Мы приостановились у безлюдного берега озера, любуясь открывшимся пейзажем: серебряной ниткой прорезал песчаную гряду ручей, чуть-чуть пожухлая зелень трав обвивала кусты ольшаников, создавая живописный рисунок. Облетающие березы, кустарники – все это образовывало неповторимый ландшафт. Мы стали продвигаться в глубь территории, как вдруг услышали детские голоса. Посторонившись, мы пропустили небольшой отряд ребятишек в непромокаемых курточках и вязанных из разноцветных ниток шапочках. Впереди шагал улыбчивый веснушчатый мальчуган, державший флаг. На бледно-голубом полотнище был нарисован диковинный рогатый жук-олень. Флажки поменьше, тоже с изображением насекомых, несли другие дети.

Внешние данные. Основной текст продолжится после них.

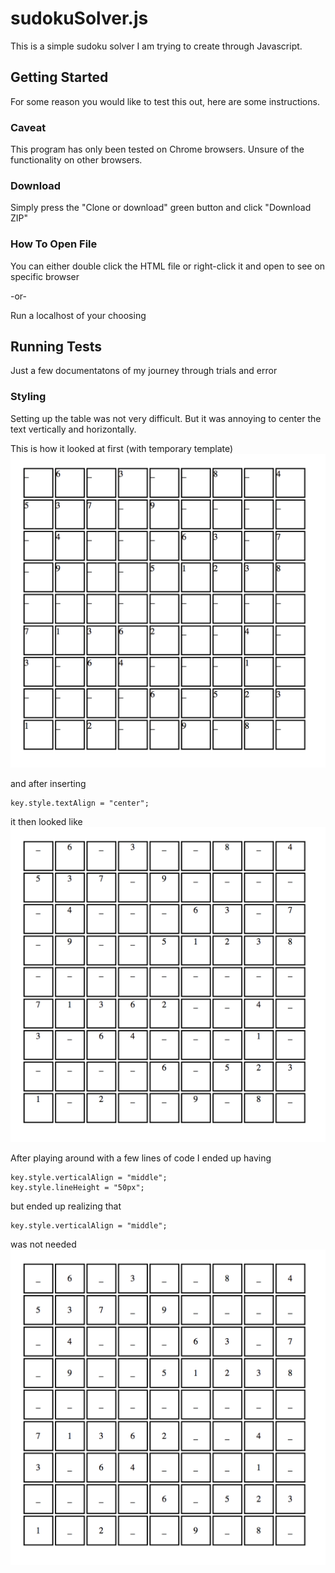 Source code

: # sudokuSolver.js

This is a simple sudoku solver I am trying to create through Javascript.

## Getting Started

For some reason you would like to test this out, here are some instructions.

### Caveat

This program has only been tested on Chrome browsers. Unsure of the functionality on other browsers. 

### Download

Simply press the "Clone or download" green button and click "Download ZIP"

### How To Open File

You can either double click the HTML file or right-click it and open to see on specific browser

-or-

Run a localhost of your choosing

## Running Tests

Just a few documentatons of my journey through trials and error

### Styling

Setting up the table was not very difficult. But it was annoying to center the text vertically and horizontally. 

This is how it looked at first (with temporary template)
![alt text](https://raw.githubusercontent.com/joochanshin/sudokuSolver/master/ScreenShots/SS1.png)

and after inserting
```
key.style.textAlign = "center";
```
it then looked like
![alt text](https://raw.githubusercontent.com/joochanshin/sudokuSolver/master/ScreenShots/SS2.png)

After playing around with a few lines of code I ended up having
```
key.style.verticalAlign = "middle";
key.style.lineHeight = "50px";
```
but ended up realizing that
```
key.style.verticalAlign = "middle";
```
was not needed
![alt text](https://raw.githubusercontent.com/joochanshin/sudokuSolver/master/ScreenShots/SS3.png)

Но вот мимо нас прошли последние следопыты, и мы расспросили руководителя, наблюдавшего издали за ребятами, о цели их путешествия. Он объяснил нам, что эти дети – юннаты и что все члены общества охраны природы приводят сюда своих подшефных школьников, чтобы с детства привить им любовь к природе, к прошлому своей страны. По прибытии в город мы не захотели идти ни в театр, ни в кино, потому что ничто другое, кроме встречи с живым чудом, не влекло нас.

21

В доме готовились к празднику, Женька всем мешал. Он бродил по дому и путался под ногами. Особенно досаждал бабушке. Куда она ни посмотрит – везде перед ней то белый чубчик, то белая макушка. «Ох, Женька, шел бы ты купаться!» – сказала бабушка. И рассмеялась. Знала ведь, что он боялся воды.

Женька обиделся, но все же побрел на речку. Он спустился к воде и хотел по привычке намочить трусы и макушку – вроде купался, и уже зачерпнул было ладошкой воду, как вспомнил бабушкин смех. Бабушка на днях подсмотрела его хитрость. Поэтому он просто плюхнулся на траву. Вот это он очень любил. Еще бы – трава прохладная, ласковая.

Женька лежал и блаженствовал. Солнце сверху так жарило!

Вдруг что-то легонько щелкнуло Женьку по лбу. Он замер. Р-раз, еще р-раз! Щелк! Щелк! Щелк! Кто-то стрелял. Не больно, но все-таки обидно.

Женька огляделся. Никого. Кусты, трава у речки – ничто не качнулось, не шелохнулось. И тут опять – щелк! Щелк! Ну уж это слишком! Мальчик хотел вскочить, как от последнего щелчка по лбу на широкий лист подорожника что-то упало. Женька присмотрелся. Семечко. Круглое, блестящее, точно лаковое. Хотел взять – скользнуло семечко между пальцами и юркнуло вниз, на землю.